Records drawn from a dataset

---+---

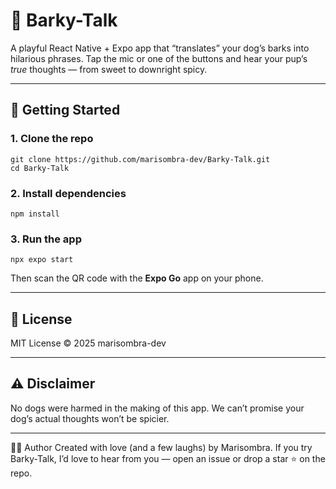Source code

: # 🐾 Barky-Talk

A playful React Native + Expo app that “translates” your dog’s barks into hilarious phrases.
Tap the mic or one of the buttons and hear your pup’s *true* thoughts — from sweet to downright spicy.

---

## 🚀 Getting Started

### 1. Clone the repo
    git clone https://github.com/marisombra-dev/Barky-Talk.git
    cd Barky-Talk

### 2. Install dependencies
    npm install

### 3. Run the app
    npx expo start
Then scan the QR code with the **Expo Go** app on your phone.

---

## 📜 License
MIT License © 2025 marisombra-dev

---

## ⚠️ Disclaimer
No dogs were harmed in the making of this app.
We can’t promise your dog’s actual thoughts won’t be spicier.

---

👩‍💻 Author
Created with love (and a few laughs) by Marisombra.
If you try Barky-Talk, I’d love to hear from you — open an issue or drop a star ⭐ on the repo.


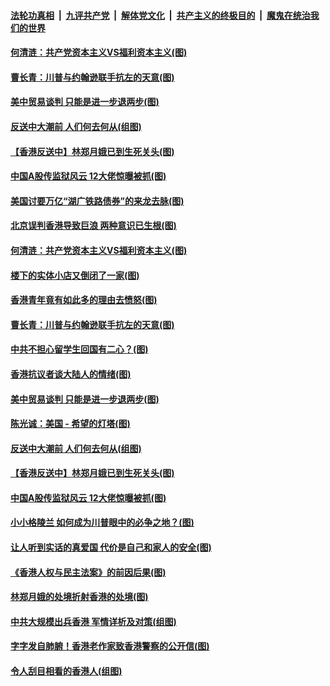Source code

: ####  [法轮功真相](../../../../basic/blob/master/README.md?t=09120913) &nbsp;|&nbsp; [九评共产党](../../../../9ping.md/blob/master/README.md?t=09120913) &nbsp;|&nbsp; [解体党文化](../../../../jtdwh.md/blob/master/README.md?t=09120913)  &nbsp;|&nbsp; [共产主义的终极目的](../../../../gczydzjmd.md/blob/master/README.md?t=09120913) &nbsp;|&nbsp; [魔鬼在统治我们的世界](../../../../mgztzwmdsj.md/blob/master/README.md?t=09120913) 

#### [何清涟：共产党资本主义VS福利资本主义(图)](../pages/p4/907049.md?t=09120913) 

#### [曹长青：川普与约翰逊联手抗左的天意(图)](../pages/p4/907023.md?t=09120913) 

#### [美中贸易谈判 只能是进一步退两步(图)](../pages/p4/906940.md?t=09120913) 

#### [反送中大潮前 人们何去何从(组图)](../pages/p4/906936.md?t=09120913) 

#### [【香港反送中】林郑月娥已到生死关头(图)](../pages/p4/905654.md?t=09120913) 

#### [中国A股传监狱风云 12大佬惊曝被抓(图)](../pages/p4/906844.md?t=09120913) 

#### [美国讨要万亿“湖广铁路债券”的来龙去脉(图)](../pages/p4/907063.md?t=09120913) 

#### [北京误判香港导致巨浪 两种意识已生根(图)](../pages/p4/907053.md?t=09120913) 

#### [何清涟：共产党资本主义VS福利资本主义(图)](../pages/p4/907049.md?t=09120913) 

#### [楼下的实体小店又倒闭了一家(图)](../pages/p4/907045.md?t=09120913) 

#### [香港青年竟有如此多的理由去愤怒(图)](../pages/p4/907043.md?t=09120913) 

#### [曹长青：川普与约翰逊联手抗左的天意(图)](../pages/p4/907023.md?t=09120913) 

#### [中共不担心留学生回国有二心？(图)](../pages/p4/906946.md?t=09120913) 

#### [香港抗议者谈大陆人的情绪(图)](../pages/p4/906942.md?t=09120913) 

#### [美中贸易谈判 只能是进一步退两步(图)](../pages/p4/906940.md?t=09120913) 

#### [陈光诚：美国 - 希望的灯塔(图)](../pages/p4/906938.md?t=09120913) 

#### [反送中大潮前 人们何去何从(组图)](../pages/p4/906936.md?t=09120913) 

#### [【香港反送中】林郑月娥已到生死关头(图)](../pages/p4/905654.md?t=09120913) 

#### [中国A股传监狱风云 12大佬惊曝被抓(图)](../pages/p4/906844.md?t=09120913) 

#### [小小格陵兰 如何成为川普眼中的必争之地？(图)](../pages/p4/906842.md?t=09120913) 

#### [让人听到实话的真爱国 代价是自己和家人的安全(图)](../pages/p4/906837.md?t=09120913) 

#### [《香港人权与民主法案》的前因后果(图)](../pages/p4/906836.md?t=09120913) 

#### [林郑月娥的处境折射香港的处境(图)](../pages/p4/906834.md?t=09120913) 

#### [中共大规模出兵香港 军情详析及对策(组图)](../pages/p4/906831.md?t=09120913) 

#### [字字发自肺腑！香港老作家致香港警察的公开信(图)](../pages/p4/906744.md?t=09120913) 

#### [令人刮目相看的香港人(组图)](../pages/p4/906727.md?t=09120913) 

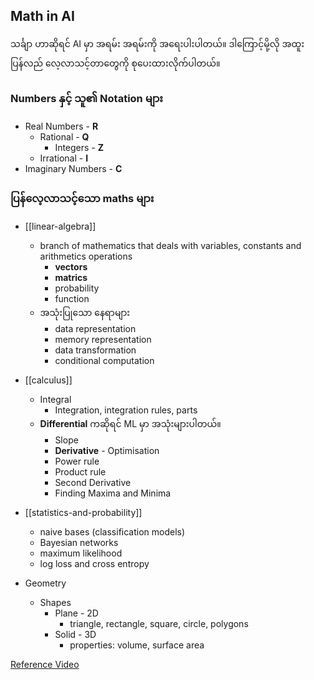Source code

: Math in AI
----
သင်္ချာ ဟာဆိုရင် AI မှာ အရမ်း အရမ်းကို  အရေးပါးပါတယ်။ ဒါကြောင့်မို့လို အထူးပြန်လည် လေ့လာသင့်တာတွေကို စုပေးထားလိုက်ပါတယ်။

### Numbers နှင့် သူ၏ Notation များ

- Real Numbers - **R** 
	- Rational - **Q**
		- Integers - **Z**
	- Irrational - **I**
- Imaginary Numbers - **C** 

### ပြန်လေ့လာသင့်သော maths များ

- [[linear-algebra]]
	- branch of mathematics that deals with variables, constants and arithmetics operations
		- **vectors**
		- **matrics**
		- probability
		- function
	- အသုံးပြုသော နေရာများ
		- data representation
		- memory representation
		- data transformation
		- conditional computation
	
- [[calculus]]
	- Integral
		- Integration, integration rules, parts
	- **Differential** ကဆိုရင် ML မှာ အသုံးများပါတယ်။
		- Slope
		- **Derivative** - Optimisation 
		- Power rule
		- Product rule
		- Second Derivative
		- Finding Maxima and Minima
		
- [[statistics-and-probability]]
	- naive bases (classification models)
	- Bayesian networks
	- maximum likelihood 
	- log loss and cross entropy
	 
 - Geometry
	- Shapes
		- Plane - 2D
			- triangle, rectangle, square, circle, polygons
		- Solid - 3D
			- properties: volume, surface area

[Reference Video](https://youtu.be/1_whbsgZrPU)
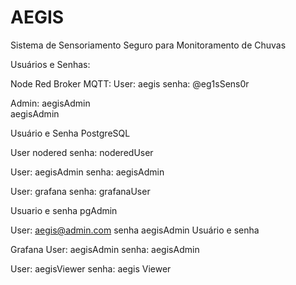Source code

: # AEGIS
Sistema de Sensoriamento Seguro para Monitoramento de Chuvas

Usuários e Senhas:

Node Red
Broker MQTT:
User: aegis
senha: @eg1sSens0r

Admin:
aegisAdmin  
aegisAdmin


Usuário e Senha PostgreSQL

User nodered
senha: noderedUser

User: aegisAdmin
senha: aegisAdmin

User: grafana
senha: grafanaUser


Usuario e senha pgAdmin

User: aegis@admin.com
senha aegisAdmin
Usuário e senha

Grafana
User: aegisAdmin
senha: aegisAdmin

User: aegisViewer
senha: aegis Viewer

---+---

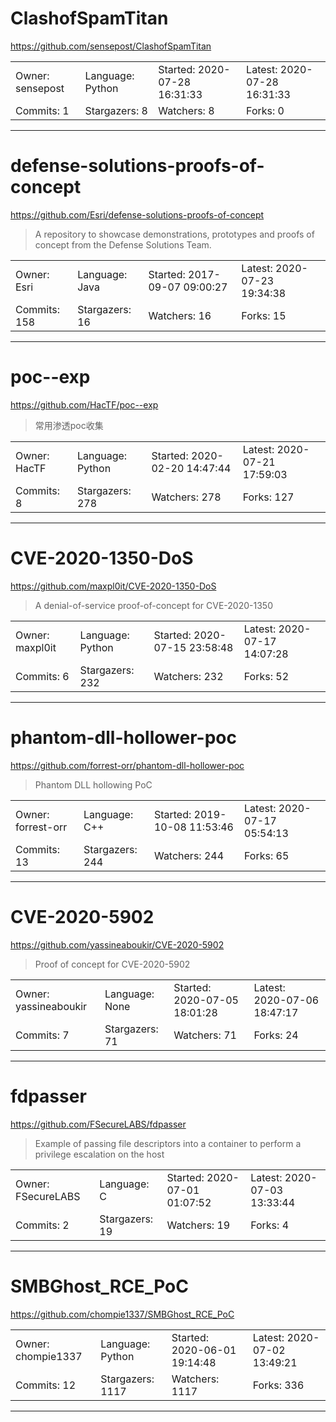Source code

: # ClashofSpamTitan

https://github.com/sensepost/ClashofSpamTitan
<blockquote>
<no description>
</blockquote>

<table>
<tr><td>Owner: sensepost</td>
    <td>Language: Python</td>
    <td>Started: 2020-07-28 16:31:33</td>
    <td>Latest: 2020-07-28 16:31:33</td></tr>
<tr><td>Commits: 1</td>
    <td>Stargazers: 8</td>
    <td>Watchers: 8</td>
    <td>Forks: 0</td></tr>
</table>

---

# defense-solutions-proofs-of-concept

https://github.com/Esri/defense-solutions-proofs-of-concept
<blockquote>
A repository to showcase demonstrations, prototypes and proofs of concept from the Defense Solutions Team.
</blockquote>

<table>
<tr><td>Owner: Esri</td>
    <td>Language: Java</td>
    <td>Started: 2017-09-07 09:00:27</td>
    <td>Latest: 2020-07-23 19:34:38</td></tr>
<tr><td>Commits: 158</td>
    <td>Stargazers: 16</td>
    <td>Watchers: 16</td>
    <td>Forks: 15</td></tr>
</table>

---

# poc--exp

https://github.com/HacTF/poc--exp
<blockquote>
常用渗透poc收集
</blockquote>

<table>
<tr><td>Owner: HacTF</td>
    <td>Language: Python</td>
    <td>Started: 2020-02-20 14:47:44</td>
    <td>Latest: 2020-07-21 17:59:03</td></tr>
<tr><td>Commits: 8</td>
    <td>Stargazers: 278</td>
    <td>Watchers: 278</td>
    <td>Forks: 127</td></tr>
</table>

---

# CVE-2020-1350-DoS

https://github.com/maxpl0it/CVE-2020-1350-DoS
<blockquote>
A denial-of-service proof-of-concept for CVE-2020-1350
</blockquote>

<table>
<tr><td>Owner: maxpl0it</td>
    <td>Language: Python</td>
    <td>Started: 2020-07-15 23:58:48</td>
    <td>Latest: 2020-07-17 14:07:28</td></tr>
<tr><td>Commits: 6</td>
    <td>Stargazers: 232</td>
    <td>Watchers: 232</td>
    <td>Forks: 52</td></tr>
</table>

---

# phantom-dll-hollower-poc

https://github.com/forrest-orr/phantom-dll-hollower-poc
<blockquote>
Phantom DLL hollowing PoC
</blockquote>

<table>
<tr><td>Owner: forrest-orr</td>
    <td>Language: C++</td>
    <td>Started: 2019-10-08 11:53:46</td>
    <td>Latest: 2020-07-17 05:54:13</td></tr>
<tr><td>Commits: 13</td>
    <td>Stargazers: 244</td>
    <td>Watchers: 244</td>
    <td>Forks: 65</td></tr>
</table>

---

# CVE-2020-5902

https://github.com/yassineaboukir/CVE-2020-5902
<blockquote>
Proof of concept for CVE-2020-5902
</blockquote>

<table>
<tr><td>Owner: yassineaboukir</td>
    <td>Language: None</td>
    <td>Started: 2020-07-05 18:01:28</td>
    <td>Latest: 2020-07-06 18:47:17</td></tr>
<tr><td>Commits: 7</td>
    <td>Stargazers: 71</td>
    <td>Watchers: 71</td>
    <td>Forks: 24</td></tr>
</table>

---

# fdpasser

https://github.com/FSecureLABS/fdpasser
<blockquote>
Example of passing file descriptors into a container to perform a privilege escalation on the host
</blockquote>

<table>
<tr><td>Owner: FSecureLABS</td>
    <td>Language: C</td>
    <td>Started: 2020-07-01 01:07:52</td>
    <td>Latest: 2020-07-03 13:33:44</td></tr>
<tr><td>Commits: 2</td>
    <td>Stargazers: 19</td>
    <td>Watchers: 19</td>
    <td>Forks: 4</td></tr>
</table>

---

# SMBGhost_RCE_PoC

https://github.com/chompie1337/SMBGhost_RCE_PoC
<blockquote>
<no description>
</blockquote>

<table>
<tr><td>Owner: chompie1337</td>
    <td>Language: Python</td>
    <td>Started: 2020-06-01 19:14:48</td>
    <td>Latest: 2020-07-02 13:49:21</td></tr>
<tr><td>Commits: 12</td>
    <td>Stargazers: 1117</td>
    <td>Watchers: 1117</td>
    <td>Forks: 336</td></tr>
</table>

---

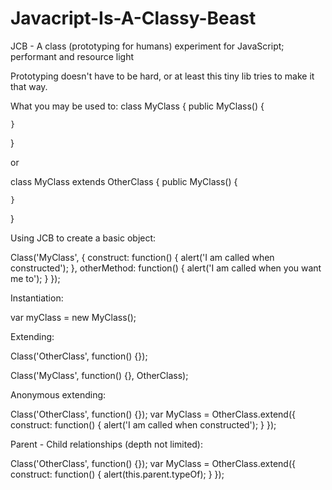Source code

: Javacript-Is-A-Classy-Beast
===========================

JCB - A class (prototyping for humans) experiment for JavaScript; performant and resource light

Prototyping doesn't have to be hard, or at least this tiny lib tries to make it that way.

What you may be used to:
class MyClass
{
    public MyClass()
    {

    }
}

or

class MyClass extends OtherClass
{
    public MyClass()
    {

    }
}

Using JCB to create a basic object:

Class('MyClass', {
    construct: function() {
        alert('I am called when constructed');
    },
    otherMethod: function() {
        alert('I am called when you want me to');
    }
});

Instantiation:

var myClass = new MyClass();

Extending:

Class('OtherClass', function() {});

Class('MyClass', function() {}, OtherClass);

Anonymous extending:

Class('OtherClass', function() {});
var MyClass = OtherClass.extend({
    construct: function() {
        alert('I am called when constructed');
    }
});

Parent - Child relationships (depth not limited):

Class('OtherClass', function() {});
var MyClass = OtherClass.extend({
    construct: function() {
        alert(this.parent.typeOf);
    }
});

---+---

> _Your task_: Among the entries above, locate the lines containing "<td>Started: 2020-02-20 14:47:44</td>" and "<td>Latest: 2020-07-17 14:07:28</td></tr>", and transcribe exactly those two lines and all lines between.

> _Response to the task_:
    <td>Started: 2020-02-20 14:47:44</td>
    <td>Latest: 2020-07-21 17:59:03</td></tr>
<tr><td>Commits: 8</td>
    <td>Stargazers: 278</td>
    <td>Watchers: 278</td>
    <td>Forks: 127</td></tr>
</table>

---

# CVE-2020-1350-DoS

https://github.com/maxpl0it/CVE-2020-1350-DoS
<blockquote>
A denial-of-service proof-of-concept for CVE-2020-1350
</blockquote>

<table>
<tr><td>Owner: maxpl0it</td>
    <td>Language: Python</td>
    <td>Started: 2020-07-15 23:58:48</td>
    <td>Latest: 2020-07-17 14:07:28</td></tr>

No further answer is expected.